Nikk Pilato pilat...@cmr.fsu.edu
Steve Jaros wrote the following: Wouldn't the money that will be used toward these vouchers be better spent: a. On updated textbooks.
b. On beter facilities.
c. On better conditions at existing schools.
d. On lunch subsidies for poor and low-income students.
e. On funding for the fine and performing arts in schools.
f. On funding for field trips so that the kids can get out there and experience some of their lessons.
g. On better pay for teachers.* h. On more nutritional fare in the cafeteria.
i. On security resources so our children can feel safe at school.
*The reasons for the decline in public schools are many, but I don't hold teachers blameless, even if I am one. I have worked with too many teachers who have "given up." The problem with that is that we are not getting tons and tons of new teachers, and the reason for that is the lousy pay. In Japan, a teacher is on the same level as a lawyer, a doctor, etc. They know that without a GOOD teacher, these kids don't have many options.
Of course, they pay very well in Japan. So you end up with a lot of very qualified individuals who don't MIND making a career out of teaching.
Here in the States, the low pay discourages a lot of people from becoming teachers.
I mean, really...what are the perks you use to draw in new teachers from college?
"Hey kid...become a teacher." "Why should I?" "Well, you'll be dealing with a ton of kids, many from homes where the parents openly deride their teachers thereby undermining you from the start. They love to bandy about that old line 'Those who can, do, those who can't teach.' SO they'll p*** that attitude right on into their children.
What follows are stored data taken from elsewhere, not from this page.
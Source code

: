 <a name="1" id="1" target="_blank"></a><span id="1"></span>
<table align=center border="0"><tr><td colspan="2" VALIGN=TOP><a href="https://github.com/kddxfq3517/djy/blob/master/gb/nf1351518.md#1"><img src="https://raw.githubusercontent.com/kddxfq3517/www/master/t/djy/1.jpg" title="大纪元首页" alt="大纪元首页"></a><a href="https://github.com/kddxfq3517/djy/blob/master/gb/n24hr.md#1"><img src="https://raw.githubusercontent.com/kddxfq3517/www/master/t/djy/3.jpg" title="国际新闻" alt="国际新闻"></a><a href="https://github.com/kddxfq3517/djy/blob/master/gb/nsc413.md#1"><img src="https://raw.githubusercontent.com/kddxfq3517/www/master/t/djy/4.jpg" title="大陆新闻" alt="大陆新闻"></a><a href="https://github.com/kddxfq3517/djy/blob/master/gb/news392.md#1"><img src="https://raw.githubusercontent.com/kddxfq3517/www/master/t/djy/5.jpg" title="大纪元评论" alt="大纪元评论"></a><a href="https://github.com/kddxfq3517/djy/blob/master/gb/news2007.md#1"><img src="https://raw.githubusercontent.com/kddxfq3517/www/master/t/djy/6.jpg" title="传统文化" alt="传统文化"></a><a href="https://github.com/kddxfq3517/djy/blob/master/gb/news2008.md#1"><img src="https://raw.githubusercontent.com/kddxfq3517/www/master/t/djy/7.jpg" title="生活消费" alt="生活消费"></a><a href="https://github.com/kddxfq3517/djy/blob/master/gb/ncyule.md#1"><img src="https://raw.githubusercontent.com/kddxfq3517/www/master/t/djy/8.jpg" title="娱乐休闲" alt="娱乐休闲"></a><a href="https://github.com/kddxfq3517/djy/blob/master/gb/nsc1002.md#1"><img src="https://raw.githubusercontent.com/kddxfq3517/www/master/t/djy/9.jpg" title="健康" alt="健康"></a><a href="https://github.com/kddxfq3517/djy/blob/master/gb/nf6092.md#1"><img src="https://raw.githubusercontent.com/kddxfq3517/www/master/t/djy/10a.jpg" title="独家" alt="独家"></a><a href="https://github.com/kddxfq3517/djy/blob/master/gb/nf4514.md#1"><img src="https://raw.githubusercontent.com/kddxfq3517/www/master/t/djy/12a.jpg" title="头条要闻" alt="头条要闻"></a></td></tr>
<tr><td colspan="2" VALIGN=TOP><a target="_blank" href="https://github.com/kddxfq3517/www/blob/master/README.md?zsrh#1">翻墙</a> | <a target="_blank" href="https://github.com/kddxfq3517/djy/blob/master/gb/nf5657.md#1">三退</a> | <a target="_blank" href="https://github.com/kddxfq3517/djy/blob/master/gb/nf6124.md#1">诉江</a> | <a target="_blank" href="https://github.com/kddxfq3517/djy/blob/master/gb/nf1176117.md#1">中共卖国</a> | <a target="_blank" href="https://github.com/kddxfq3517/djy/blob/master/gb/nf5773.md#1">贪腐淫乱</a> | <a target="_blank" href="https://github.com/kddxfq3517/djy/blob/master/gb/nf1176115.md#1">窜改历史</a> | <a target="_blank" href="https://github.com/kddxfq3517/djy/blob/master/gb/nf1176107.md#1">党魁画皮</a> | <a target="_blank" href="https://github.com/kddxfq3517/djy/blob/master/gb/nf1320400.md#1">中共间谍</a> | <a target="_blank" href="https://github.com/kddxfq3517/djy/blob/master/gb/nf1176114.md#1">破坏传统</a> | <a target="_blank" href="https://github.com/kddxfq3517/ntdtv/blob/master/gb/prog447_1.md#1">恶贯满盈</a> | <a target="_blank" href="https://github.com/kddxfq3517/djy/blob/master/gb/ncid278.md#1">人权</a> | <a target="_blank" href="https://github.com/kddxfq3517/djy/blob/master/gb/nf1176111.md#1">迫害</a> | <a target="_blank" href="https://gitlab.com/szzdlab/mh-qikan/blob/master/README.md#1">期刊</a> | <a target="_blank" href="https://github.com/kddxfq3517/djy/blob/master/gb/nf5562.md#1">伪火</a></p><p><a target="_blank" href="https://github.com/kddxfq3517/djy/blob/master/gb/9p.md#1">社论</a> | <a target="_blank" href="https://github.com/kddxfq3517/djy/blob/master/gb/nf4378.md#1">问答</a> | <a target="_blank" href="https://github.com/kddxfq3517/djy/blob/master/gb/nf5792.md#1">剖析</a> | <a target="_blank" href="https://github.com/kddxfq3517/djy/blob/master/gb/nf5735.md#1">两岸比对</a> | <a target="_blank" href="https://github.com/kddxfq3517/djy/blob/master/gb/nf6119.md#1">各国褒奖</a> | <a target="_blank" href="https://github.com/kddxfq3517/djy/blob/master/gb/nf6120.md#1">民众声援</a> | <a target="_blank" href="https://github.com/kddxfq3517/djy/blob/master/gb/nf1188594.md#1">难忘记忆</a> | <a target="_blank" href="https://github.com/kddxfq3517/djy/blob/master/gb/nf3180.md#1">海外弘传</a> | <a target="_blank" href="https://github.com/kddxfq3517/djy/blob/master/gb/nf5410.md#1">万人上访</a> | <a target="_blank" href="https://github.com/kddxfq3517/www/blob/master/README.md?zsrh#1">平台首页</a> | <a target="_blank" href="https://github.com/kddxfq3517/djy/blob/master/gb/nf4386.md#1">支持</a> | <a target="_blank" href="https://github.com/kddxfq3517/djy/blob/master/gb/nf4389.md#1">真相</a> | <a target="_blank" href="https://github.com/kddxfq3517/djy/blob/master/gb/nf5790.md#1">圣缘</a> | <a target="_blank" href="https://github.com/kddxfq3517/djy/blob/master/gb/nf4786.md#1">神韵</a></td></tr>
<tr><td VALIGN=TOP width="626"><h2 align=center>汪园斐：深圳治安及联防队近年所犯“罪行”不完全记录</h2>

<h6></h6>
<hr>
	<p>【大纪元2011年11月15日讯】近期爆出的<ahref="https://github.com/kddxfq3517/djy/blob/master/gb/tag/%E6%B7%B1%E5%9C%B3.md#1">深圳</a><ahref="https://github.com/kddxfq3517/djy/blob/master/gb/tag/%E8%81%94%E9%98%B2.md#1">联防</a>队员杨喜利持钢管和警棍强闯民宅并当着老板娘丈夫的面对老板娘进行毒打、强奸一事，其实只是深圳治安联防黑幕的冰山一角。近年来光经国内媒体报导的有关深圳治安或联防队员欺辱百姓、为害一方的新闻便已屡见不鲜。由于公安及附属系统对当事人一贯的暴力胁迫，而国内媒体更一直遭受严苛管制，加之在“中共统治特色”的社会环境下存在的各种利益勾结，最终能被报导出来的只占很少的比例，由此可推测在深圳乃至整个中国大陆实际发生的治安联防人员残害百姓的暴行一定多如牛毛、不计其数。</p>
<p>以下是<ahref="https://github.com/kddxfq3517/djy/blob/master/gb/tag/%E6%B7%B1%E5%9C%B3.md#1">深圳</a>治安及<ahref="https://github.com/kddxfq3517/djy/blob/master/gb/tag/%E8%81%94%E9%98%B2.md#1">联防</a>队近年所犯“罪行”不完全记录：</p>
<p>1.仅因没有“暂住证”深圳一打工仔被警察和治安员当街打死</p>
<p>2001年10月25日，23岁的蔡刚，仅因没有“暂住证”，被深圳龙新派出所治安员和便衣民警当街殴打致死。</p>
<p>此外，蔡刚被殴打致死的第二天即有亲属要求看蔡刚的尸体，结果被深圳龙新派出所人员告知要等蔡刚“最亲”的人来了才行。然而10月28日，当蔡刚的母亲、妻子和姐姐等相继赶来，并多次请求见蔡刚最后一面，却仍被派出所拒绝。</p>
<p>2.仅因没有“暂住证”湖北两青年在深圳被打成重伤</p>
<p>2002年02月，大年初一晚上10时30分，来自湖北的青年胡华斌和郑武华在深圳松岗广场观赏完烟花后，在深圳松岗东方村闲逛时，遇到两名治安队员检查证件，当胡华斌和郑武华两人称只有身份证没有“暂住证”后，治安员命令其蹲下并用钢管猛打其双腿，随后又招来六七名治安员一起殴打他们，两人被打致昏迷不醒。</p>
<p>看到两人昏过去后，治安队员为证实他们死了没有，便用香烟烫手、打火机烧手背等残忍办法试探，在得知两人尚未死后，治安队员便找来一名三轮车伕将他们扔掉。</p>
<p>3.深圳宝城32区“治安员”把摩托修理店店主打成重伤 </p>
These kids will come to you with an attitude of 'Teach me if you can.' Not to mention that so many parents are busy being "friends" rather than parents that the kids will have severe disciplinary problems.
They'll openly tell you to shut up, and when you give them a referral, the parents will complain that you are unfair, unfit, and unacceptable as a teacher." "Wow." "Oh wait, it gets better. You'll be dealing with politics in the form of your administration, and the local school board. You will see poor teachers being rewarded with tenure, while you have to wait and 'prove' yourself. You'll see teachers who teach maybe 50% of the time if the kids are lucky, and ***ign busy work the rest of the time, or give meaningless lectures...and you WON'T be able to change the system. You'll be threatened by a student at least once a year, and you will be threatened by a parent at least once a month. Unless you play it safe, p*** everyone, and not really teach." "Anything else?" "Yup. Your pay will be lousy. Despite the fact that teaching is one of the professions where you want the best minds possible in order to influence our youth positively, we will pay you next to nothing.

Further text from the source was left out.